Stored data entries
#####

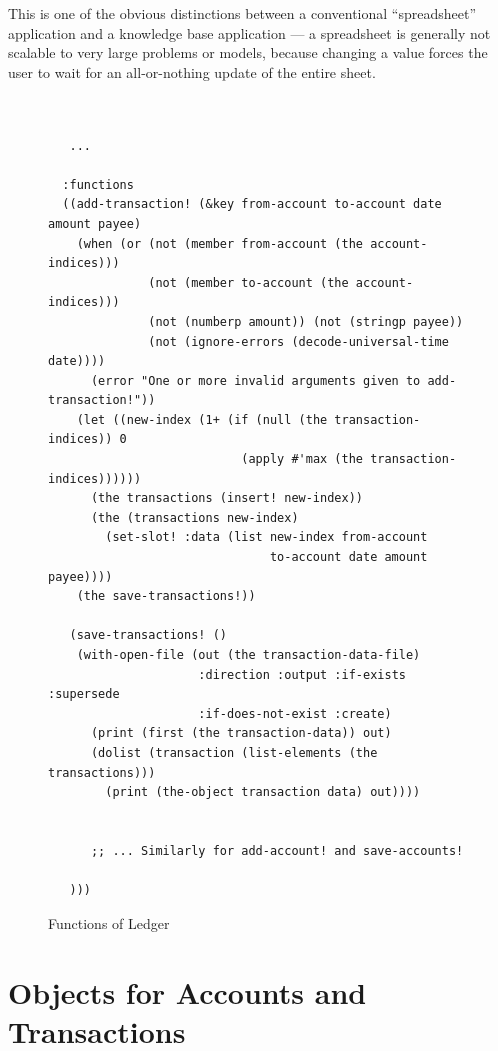 \documentclass [11pt]{book}
\begin{document}
This is one of the obvious distinctions between a conventional ``spreadsheet'' 
application and a knowledge base application --- a spreadsheet is generally not 
scalable to very large problems or models, because changing a value forces the 
user to wait for an all-or-nothing update of the entire sheet.
\begin{figure}
\begin{lrbox}{\boxedverb}
\begin{minipage}{\linewidth}
\small{

\begin{verbatim}


   ...

  :functions
  ((add-transaction! (&key from-account to-account date amount payee)
    (when (or (not (member from-account (the account-indices)))
              (not (member to-account (the account-indices)))
              (not (numberp amount)) (not (stringp payee))
              (not (ignore-errors (decode-universal-time date))))
      (error "One or more invalid arguments given to add-transaction!"))
    (let ((new-index (1+ (if (null (the transaction-indices)) 0 
                           (apply #'max (the transaction-indices))))))
      (the transactions (insert! new-index))
      (the (transactions new-index) 
        (set-slot! :data (list new-index from-account 
                               to-account date amount payee))))
    (the save-transactions!))
   
   (save-transactions! ()
    (with-open-file (out (the transaction-data-file) 
                     :direction :output :if-exists :supersede 
                     :if-does-not-exist :create)
      (print (first (the transaction-data)) out)
      (dolist (transaction (list-elements (the transactions)))
        (print (the-object transaction data) out))))

   
      ;; ... Similarly for add-account! and save-accounts!

   )))

\end{verbatim}}
\end{minipage}
\end{lrbox}
\fbox{\usebox{\boxedverb}}

\caption{Functions of Ledger}

\label{fig:genacc2-functions}

\end{figure}


\section{Objects for Accounts and Transactions}
\end{document}
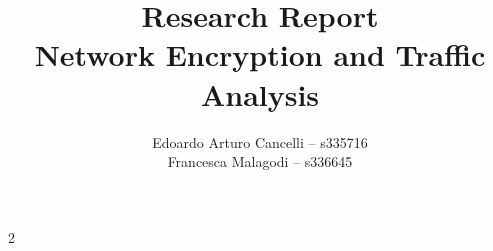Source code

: \documentclass[a4paper,11pt,oneside]{article}
\title{Research Report\\Network Encryption and Traffic Analysis}
\author{Edoardo Arturo Cancelli -- s335716\\
Francesca Malagodi -- s336645}
\begin{document}
\maketitle

\begin{abstract}

\end{abstract}

\tableofcontents














\begin{multicols}{2}


\end{multicols}
\end{document}
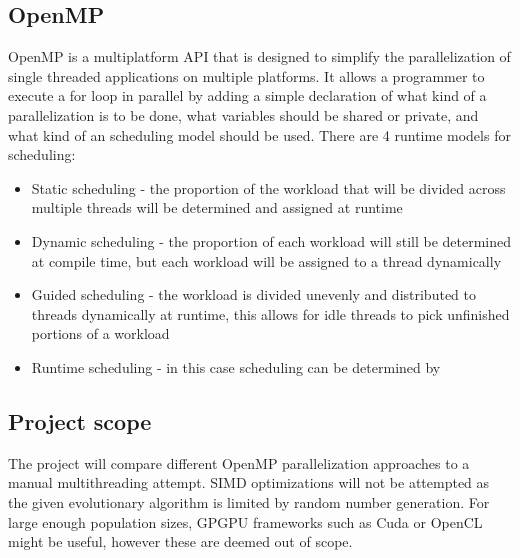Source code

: \documentclass[journal,transmag]{IEEEtran}
\begin{document}
\subsection{OpenMP}
        OpenMP \cite{openmp} is a multiplatform API that is designed to simplify the parallelization of 
        single threaded applications on multiple platforms. It allows a programmer to 
        execute a for loop in parallel by adding a simple declaration of what kind of a 
        parallelization is to be done, what variables should be shared or private, and
        what kind of an scheduling model should be used. There are 4 runtime models for
        scheduling:
        \begin{itemize}
                \item Static scheduling - the proportion of the workload that will be divided across multiple threads
                    will be determined and assigned at runtime
                \item Dynamic scheduling - the proportion of each workload will still be determined
                    at compile time, but each workload will be assigned to a thread dynamically
                \item  Guided scheduling - the workload is divided unevenly and distributed to
                    threads dynamically at runtime, this allows for idle threads to pick unfinished
                    portions of a workload
                   
                \item Runtime scheduling - in this case scheduling can be determined by 
        \end{itemize}

	

\subsection{Project scope}
        The project will compare different OpenMP parallelization approaches to a manual multithreading
        attempt. SIMD optimizations will not be attempted as the given evolutionary algorithm 
        is limited by random number generation. For large enough population sizes, GPGPU frameworks
        such as Cuda or OpenCL might be useful, however these are deemed out of scope. 
	
\end{document}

#####

Aim of the exercise - Reproduce each line above precisely, with no pictures.

Task response -
 \documentclass [11pt]{book}
\begin{document}
This is one of the obvious distinctions between a conventional ``spreadsheet'' 
application and a knowledge base application --- a spreadsheet is generally not 
scalable to very large problems or models, because changing a value forces the 
user to wait for an all-or-nothing update of the entire sheet.
\begin{figure}
\begin{lrbox}{\boxedverb}
\begin{minipage}{\linewidth}
\small{

\begin{verbatim}


   ...

  :functions
  ((add-transaction! (&key from-account to-account date amount payee)
    (when (or (not (member from-account (the account-indices)))
              (not (member to-account (the account-indices)))
              (not (numberp amount)) (not (stringp payee))
              (not (ignore-errors (decode-universal-time date))))
      (error "One or more invalid arguments given to add-transaction!"))
    (let ((new-index (1+ (if (null (the transaction-indices)) 0 
                           (apply #'max (the transaction-indices))))))
      (the transactions (insert! new-index))
      (the (transactions new-index) 
        (set-slot! :data (list new-index from-account 
                               to-account date amount payee))))
    (the save-transactions!))
   
   (save-transactions! ()
    (with-open-file (out (the transaction-data-file) 
                     :direction :output :if-exists :supersede 
                     :if-does-not-exist :create)
      (print (first (the transaction-data)) out)
      (dolist (transaction (list-elements (the transactions)))
        (print (the-object transaction data) out))))

   
      ;; ... Similarly for add-account! and save-accounts!

   )))

\end{verbatim}}
\end{minipage}
\end{lrbox}
\fbox{\usebox{\boxedverb}}

\caption{Functions of Ledger}

\label{fig:genacc2-functions}

\end{figure}


\section{Objects for Accounts and Transactions}
\end{document}
Source code

: \documentclass[a4paper,11pt,oneside]{article}
\title{Research Report\\Network Encryption and Traffic Analysis}
\author{Edoardo Arturo Cancelli -- s335716\\
Francesca Malagodi -- s336645}
\begin{document}
\maketitle

\begin{abstract}

\end{abstract}

\tableofcontents














\begin{multicols}{2}


\end{multicols}
\end{document}
Source code

: \documentclass[journal,transmag]{IEEEtran}
\begin{document}
\subsection{OpenMP}
        OpenMP \cite{openmp} is a multiplatform API that is designed to simplify the parallelization of 
        single threaded applications on multiple platforms. It allows a programmer to 
        execute a for loop in parallel by adding a simple declaration of what kind of a 
        parallelization is to be done, what variables should be shared or private, and
        what kind of an scheduling model should be used. There are 4 runtime models for
        scheduling:
        \begin{itemize}
                \item Static scheduling - the proportion of the workload that will be divided across multiple threads
                    will be determined and assigned at runtime
                \item Dynamic scheduling - the proportion of each workload will still be determined
                    at compile time, but each workload will be assigned to a thread dynamically
                \item  Guided scheduling - the workload is divided unevenly and distributed to
                    threads dynamically at runtime, this allows for idle threads to pick unfinished
                    portions of a workload
                   
                \item Runtime scheduling - in this case scheduling can be determined by 
        \end{itemize}

	

\subsection{Project scope}
        The project will compare different OpenMP parallelization approaches to a manual multithreading
        attempt. SIMD optimizations will not be attempted as the given evolutionary algorithm 
        is limited by random number generation. For large enough population sizes, GPGPU frameworks
        such as Cuda or OpenCL might be useful, however these are deemed out of scope. 
	
\end{document}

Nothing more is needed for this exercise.